• [EXERCISE REQUIREMENTS]:
From the line containing "# Glip Glops" down to the last line of the records below, give every line again without any change.

Records excerpted from a collection
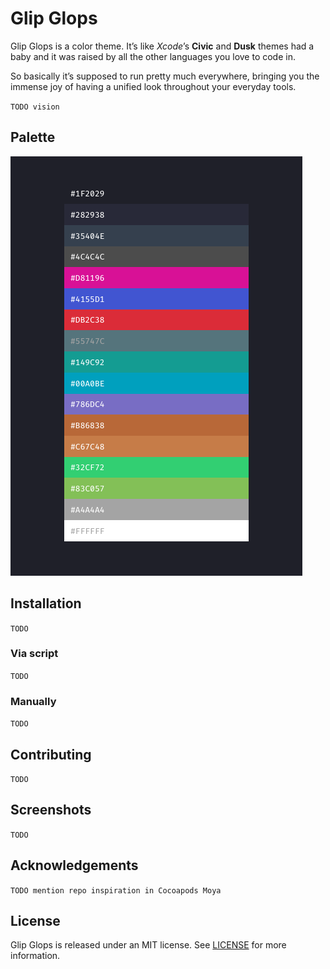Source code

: # Glip Glops
Glip Glops is a color theme. It’s like *Xcode*’s **Civic** and **Dusk**  themes had a baby and it was raised by all the other languages you love to code in.

So basically it’s supposed to run pretty much everywhere, bringing you the immense joy of having a unified look throughout your everyday tools.

`TODO vision`

## Palette
![Palette](assets/palette.png)

## Installation
`TODO`
### Via script
`TODO`
### Manually
`TODO`
## Contributing
`TODO`

## Screenshots
`TODO`

## Acknowledgements 
`TODO mention repo inspiration in Cocoapods Moya`

## License
Glip Glops is released under an MIT license. See [LICENSE](https://github.com/afonsograca/Glip-Glops/blob/master/LICENSE) for more information.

• [EXERCISE RESPONSE]:
: # Glip Glops
Glip Glops is a color theme. It’s like *Xcode*’s **Civic** and **Dusk**  themes had a baby and it was raised by all the other languages you love to code in.

So basically it’s supposed to run pretty much everywhere, bringing you the immense joy of having a unified look throughout your everyday tools.

`TODO vision`

## Palette
![Palette](assets/palette.png)

## Installation
`TODO`
### Via script
`TODO`
### Manually
`TODO`
## Contributing
`TODO`

## Screenshots
`TODO`

## Acknowledgements 
`TODO mention repo inspiration in Cocoapods Moya`

## License
Glip Glops is released under an MIT license. See [LICENSE](https://github.com/afonsograca/Glip-Glops/blob/master/LICENSE) for more information.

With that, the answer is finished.